Calobre   is a town and corregimiento in Calobre District, Veraguas Province, Panama with a population of 2,514 as of 2010. It is the seat of Calobre District. 

The name "Calobre" was given after the "cacique" of this lands. It has a population of 937 inhabitants. Calobre is a vivid and beautiful town that is well known for its production of watermelon. The main activities are agriculture and tourism. 

Its production of watermelon is the best in the whole country thanks to its lands and rivers that make the perfect environment for its growth. Besides watermelon, Calobre also produces orange, mandarin, grapefruit, lemons, cantaloupe, papaya, mamey, cashew, carrot, tomatoes, lettuce, cucumbers, etc. Many of these are exported. 

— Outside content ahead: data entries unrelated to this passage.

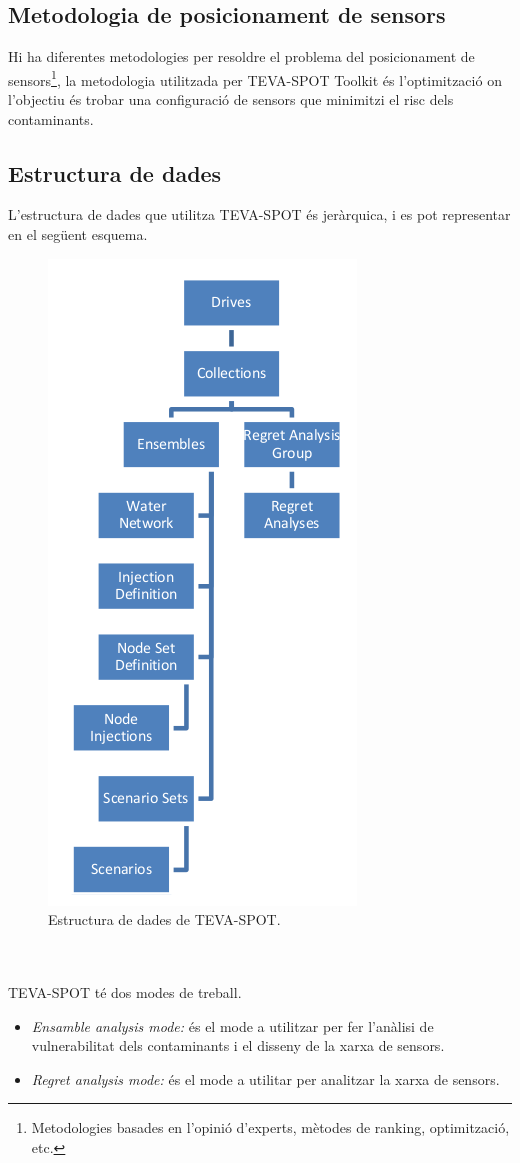 \documentclass[12pt]{article}
\begin{document}
\subsection{Metodologia de posicionament de sensors}
Hi ha diferentes metodologies per resoldre el problema del posicionament de sensors\footnote{Metodologies basades en l'opinió d'experts, mètodes de ranking, optimització, etc.}, la metodologia utilitzada per TEVA-SPOT Toolkit és l'optimització on l'objectiu és trobar una configuració de sensors que minimitzi el risc dels contaminants.

\subsection{Estructura de dades}
L'estructura de dades que utilitza TEVA-SPOT és jeràrquica, i es pot representar en el següent esquema.
\begin{figure}[h!]
	\centering
	\includegraphics[scale=.5]{imatges/teva-spot/esquema.png}
	\caption{Estructura de dades de TEVA-SPOT.}
\end{figure}
\\\\TEVA-SPOT té dos modes de treball.
\begin{itemize}
	\item \textit{Ensamble analysis mode:} és el mode a utilitzar per fer l'anàlisi de vulnerabilitat dels contaminants i el disseny de la xarxa de sensors.
	\item \textit{Regret analysis mode:} és el mode a utilitar per analitzar la xarxa de sensors. 
\end{itemize}
\end{document}
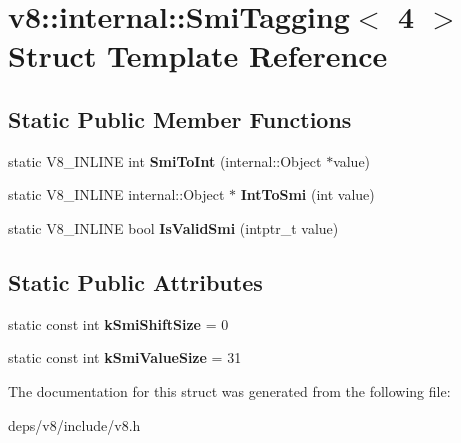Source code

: \hypertarget{structv8_1_1internal_1_1_smi_tagging_3_014_01_4}{}\section{v8\+:\+:internal\+:\+:Smi\+Tagging$<$ 4 $>$ Struct Template Reference}
\label{structv8_1_1internal_1_1_smi_tagging_3_014_01_4}
\subsection*{Static Public Member Functions}
\begin{DoxyCompactItemize}
\item 
\hypertarget{structv8_1_1internal_1_1_smi_tagging_3_014_01_4_a31da2e4e3969d4c61a46d59639d6e92f}{}static V8\+\_\+\+I\+N\+L\+I\+N\+E int {\bfseries Smi\+To\+Int} (internal\+::\+Object $\ast$value)\label{structv8_1_1internal_1_1_smi_tagging_3_014_01_4_a31da2e4e3969d4c61a46d59639d6e92f}

\item 
\hypertarget{structv8_1_1internal_1_1_smi_tagging_3_014_01_4_abbc2788d901a590f3b9276e7e0d4059b}{}static V8\+\_\+\+I\+N\+L\+I\+N\+E internal\+::\+Object $\ast$ {\bfseries Int\+To\+Smi} (int value)\label{structv8_1_1internal_1_1_smi_tagging_3_014_01_4_abbc2788d901a590f3b9276e7e0d4059b}

\item 
\hypertarget{structv8_1_1internal_1_1_smi_tagging_3_014_01_4_a7ca3b3a7b14e2fbea5decac3675ac619}{}static V8\+\_\+\+I\+N\+L\+I\+N\+E bool {\bfseries Is\+Valid\+Smi} (intptr\+\_\+t value)\label{structv8_1_1internal_1_1_smi_tagging_3_014_01_4_a7ca3b3a7b14e2fbea5decac3675ac619}

\end{DoxyCompactItemize}
\subsection*{Static Public Attributes}
\begin{DoxyCompactItemize}
\item 
\hypertarget{structv8_1_1internal_1_1_smi_tagging_3_014_01_4_a4230f8d72054619f8141d0524733d8e9}{}static const int {\bfseries k\+Smi\+Shift\+Size} = 0\label{structv8_1_1internal_1_1_smi_tagging_3_014_01_4_a4230f8d72054619f8141d0524733d8e9}

\item 
\hypertarget{structv8_1_1internal_1_1_smi_tagging_3_014_01_4_a0857bbaab799b39a51f578744bf855f8}{}static const int {\bfseries k\+Smi\+Value\+Size} = 31\label{structv8_1_1internal_1_1_smi_tagging_3_014_01_4_a0857bbaab799b39a51f578744bf855f8}

\end{DoxyCompactItemize}


The documentation for this struct was generated from the following file\+:\begin{DoxyCompactItemize}
\item 
deps/v8/include/v8.\+h\end{DoxyCompactItemize}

Around March this town has its "Watermelon Fair," where its locals promote and sell handcrafts such as hats, dresses and other articles from the region, and vegetables grown in the lands of Calobre. The locals and residents from close areas assist to this event also to take advantage of the low prices of the products sold at this fair.  

Calobre has exciting touristic destinations such as the forest reserve "La Yeguada" and its lagoon, the volcano "Media Luna" and hot springs. Tourists usually camp in "La Yeguada" and around the volcano "Media Luna" where the temperatures are very nice. The hot springs are also very visited since it is said in the town that these hot springs are born of a volcano that once made eruption.